Before the unification between the weak and e.m. force broke, very early in the history of the Universe (when the temperature was about $10^{15}(K)$), the field connected to the Mexican Hat potential (present at every point in space) was zero and corresponding to a maximum, constant energy throughout space.
When the temperature dropped the unification between the two forces broke (after which the weak and e.m. force became two distinguishable forces), because the zero field connected to the MH potential came to lie on a random point on the circle at the rim of the MH. Each of these points corresponded (corresponds) to the same vev. As is said in another answer:

If the Higgs field had different values at different points in space i.e., if it had a spacetime variation, then the gradient term would give a positive contribution to the Hamiltonian, and hence, the total energy will not be minimized.

Now look at this picture:

enter image description here

Left one obviously sees the MH potential, while on the left one can see the cross-section of a cosmic string. The arrows represent the omnipresent Higgs field. The diameter is about the same as that of a proton ($1(fm)$).
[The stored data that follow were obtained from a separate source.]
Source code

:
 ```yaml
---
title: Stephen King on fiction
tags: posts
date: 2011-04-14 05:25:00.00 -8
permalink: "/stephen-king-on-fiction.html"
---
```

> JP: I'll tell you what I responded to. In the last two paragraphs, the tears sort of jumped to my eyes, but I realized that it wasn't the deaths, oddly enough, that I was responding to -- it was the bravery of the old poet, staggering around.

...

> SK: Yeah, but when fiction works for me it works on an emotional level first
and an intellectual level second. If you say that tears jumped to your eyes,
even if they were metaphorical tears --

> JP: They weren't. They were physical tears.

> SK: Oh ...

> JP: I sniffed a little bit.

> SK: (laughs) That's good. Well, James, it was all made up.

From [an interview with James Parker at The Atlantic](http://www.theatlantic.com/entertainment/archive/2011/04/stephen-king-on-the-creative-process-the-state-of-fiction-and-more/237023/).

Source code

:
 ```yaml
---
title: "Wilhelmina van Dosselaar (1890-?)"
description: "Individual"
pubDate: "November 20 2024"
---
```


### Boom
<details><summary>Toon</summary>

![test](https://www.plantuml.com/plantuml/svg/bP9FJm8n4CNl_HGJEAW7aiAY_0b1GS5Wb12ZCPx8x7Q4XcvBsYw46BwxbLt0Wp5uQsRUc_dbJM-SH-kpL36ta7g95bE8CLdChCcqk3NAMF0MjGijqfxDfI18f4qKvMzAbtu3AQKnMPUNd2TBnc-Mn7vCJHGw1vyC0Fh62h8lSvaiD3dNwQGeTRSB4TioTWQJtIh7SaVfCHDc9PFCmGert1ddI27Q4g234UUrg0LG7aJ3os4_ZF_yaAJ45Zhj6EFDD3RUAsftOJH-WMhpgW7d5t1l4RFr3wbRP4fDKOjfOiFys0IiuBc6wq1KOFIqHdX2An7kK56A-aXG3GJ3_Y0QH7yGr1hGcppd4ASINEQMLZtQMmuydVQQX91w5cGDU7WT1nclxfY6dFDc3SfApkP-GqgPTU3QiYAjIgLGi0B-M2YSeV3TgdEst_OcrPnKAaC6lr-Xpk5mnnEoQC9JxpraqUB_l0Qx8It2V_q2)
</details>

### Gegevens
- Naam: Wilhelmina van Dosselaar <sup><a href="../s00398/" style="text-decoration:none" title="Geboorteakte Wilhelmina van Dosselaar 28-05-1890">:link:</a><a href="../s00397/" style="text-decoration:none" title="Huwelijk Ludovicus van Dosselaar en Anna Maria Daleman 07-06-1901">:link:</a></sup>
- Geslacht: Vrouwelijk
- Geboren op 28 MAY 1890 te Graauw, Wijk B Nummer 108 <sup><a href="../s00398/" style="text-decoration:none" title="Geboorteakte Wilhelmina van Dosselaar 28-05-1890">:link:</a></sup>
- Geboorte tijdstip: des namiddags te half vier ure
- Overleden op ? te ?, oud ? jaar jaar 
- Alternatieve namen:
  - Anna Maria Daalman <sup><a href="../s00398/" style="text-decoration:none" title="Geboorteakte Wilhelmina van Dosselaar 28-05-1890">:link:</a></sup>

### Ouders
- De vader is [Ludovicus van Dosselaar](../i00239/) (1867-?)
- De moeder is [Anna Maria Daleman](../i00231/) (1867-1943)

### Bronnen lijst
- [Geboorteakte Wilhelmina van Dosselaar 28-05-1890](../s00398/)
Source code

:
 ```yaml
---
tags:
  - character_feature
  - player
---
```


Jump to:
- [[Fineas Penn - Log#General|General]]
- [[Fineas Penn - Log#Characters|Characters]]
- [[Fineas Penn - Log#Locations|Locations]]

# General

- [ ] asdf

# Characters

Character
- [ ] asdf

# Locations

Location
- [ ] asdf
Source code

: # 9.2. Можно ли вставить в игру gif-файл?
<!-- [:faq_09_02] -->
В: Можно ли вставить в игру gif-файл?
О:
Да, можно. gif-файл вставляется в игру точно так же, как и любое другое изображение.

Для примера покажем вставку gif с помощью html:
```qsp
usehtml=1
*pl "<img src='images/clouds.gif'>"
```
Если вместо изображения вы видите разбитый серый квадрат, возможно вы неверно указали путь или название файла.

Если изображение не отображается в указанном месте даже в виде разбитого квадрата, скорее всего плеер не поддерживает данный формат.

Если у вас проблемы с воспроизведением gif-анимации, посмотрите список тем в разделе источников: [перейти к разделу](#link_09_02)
Inside the string, the same conditions are present as the conditions in the early Universe, just before the electroweak symmetry breaking so the temperature inside the string is about $10^{15}(K)$. The configuration of the Higgs field has, in this case, a zero gradient, which means the total energy is minimized.

This one example shows that the Higgs field falls does not have to fall in the same ground state at all points in space. Though such a string (of which it is thought that there is one in each Hubble volume) has (probably) never been observed, there is a theoretical possibility that it exists.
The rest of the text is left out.